Hosted by NCSU Rhetoric Society of America Student Chapter, Carolina Rhetoric Conference 2016 will take place on March 17-18th, immediately before the CRDM Symposium on the 19th and 20th. The Planning Committee is led by co-chairs Chen Chen, 2nd-year CRDMer, and Kendra Andrews, 1st-year CRDMer.
Please see the CFP below and circulate!
Carolina Rhetoric Conference 2016: Rhetoric in the Making
March 17-March 18, 2016
North Carolina State University, Raleigh, NC
Rhetoric from antiquity to now has been about invention, as rhetors shape situations through persuasive practice. The productive capacities of technologies available in the contemporary moment offer new meanings to rhetoric and create spaces for new rhetorical actions. With the historical and contemporary in mind, the CRC invites presentations on the theme of “Rhetoric in the Making.” How have technologies and media changed the way we practice, understand and theorize rhetoric? How do we “make” rhetoric now?

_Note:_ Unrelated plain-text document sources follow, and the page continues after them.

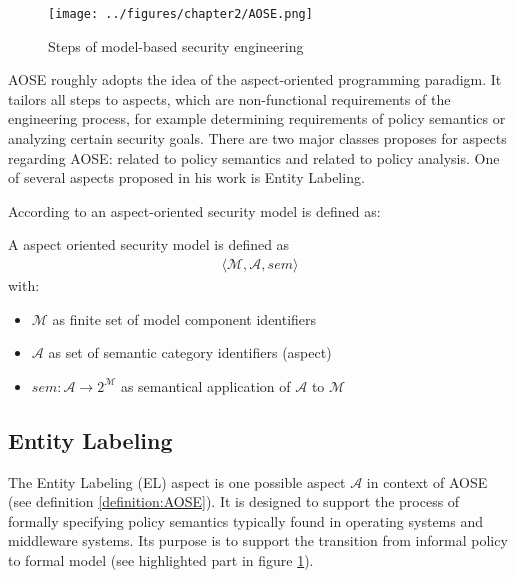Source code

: \documentclass[twoside, openright, 12pt]{book}
\begin{document}
\begin{figure}[htb]
	\centering
	\texttt{[image: ../figures/chapter2/AOSE.png]}
	\caption{Steps of model-based security engineering \citep{Amthor18}}
	\label{fig:AOSE}
\end{figure}

\noindent
AOSE roughly adopts the idea of the aspect-oriented programming paradigm.
It tailors all steps to aspects, which are non-functional requirements of the engineering process, for example determining requirements of policy semantics or analyzing certain security goals.
There are two major classes \cite{Amthor18} proposes for aspects regarding AOSE: related to policy semantics and related to policy analysis.
One of several aspects proposed in his work is Entity Labeling.

According to \cite{Amthor18} an aspect-oriented security model is defined as:

\begin{xdefinition} 
A aspect oriented security model is defined as 
\begin{gather*}
\langle \mathcal{M},\mathcal{A},sem \rangle
\end{gather*}
with:

\vspace{-2mm}
\begin{itemize}
\setlength\itemsep{0em}
\item $\mathcal{M}$ as finite set of model component identifiers
\item $\mathcal{A}$ as set of semantic category identifiers (aspect)
\item $sem : \mathcal{A} \rightarrow 2^\mathcal{M}$ as semantical application of $\mathcal{A}$ to $\mathcal{M}$
\end{itemize}
\label{definition:AOSE}
\end{xdefinition}



\subsection{Entity Labeling}
\label{EL}
The Entity Labeling (EL) aspect is one possible aspect $\mathcal{A}$ in context of AOSE (see definition \ref{definition:AOSE}).
It is designed to support the process of formally specifying policy semantics typically found in operating systems and middleware systems.
Its purpose is to support the transition from informal policy to formal model (see highlighted part in figure \ref{fig:AOSE}).
\end{document}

Presenters may explore questions/topics such as:
- rhetoric and new media
- digital rhetoric
- critical making
- new means of invention and delivery
- rhetoric and embodiment
- performative rhetoric
- rhetoric and social movements
- digital activism
Presenters are invited to submit proposals in the following formats:
- Individual Presentations
- Paper Presentations: Individual papers will be grouped into panels based on common themes.
- Interactive Installations: These can include digital posters, multimedia presentations, critical making demonstrations, and/or performances. These will be showcased in technologically-enhanced conference rooms such as the Teaching and Visualization Lab in Hunt Library (recipient of the 2014 Stanford Prize for Innovation in Research Libraries).

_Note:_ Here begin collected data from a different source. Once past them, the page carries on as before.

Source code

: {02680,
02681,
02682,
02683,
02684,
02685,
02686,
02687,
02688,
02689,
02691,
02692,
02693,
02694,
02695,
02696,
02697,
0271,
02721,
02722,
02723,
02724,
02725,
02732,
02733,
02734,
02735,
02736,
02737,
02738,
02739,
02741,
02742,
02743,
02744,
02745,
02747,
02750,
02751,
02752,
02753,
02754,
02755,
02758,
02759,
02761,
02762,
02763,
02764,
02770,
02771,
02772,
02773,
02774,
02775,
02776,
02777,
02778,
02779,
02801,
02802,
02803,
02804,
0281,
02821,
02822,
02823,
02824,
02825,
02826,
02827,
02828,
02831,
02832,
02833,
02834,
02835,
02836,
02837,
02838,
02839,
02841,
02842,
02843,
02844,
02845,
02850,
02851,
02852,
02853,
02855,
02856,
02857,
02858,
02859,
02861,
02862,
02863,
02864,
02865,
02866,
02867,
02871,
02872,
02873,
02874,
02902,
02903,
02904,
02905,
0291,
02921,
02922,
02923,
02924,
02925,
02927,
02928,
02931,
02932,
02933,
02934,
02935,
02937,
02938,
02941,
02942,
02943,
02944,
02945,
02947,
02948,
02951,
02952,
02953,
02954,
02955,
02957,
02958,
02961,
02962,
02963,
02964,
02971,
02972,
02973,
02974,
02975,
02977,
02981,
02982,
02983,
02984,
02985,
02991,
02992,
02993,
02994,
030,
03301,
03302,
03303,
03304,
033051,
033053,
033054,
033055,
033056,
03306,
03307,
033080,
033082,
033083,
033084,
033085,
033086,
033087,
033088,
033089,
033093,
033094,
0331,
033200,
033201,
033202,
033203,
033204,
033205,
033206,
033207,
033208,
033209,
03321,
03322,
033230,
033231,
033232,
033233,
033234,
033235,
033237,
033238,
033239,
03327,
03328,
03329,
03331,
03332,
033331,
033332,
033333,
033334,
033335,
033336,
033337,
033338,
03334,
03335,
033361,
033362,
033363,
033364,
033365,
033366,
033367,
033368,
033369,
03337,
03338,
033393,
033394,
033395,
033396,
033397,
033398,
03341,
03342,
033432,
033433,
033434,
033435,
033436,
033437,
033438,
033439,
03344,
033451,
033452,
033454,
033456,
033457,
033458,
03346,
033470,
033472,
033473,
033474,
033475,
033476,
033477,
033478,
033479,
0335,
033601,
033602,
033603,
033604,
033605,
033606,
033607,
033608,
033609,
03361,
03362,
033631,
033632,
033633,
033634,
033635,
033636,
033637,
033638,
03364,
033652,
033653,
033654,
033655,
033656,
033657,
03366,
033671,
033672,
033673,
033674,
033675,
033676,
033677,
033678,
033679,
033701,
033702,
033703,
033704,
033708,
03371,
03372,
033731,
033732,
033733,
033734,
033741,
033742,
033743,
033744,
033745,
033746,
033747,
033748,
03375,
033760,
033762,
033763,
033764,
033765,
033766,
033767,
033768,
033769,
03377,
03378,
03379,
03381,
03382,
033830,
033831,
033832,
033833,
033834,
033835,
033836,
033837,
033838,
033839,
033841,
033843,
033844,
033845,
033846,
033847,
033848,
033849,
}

- Panel Presentations: Each panel should include three 20-minute individual presentations focused on a central topic, with 15 minutes for Q&A.

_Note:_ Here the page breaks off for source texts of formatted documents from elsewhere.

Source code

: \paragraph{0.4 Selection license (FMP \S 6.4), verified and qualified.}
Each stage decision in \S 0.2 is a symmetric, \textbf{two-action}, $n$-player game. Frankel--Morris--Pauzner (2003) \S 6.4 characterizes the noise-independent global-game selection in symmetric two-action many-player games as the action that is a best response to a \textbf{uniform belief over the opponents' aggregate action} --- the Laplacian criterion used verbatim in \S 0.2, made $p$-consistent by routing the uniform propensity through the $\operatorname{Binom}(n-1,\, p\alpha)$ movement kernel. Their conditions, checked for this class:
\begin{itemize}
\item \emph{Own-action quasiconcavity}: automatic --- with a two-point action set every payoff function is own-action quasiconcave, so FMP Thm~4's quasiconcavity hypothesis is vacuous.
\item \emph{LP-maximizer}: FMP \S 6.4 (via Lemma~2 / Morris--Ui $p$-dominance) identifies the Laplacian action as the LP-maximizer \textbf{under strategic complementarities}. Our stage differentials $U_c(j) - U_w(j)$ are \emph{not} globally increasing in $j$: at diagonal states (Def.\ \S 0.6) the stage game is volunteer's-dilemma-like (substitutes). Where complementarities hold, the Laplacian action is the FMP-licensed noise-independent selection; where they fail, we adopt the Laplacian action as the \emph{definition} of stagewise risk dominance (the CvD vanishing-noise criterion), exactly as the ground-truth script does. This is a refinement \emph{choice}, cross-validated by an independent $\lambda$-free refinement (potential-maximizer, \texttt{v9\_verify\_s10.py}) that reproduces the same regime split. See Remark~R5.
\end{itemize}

- Roundtable Discussions: Roundtable discussions should have at least four presenters, focusing on subjects that reflect current conversations in the field and extend the conference themes. Presentations should be short, and presenters should conversationally engage the audience in dialogues and discussions.
Individual proposals should be no more than 350 words. Panel or roundtable proposals should be no more than 750 words.
In an effort to extend the conference both spatially and temporally, the CRC will produce and distribute a series of conference recordings that will serve as the digital proceedings. Once your proposal is accepted, we will ask for your consent to have your presentation recorded and included in the digital proceedings.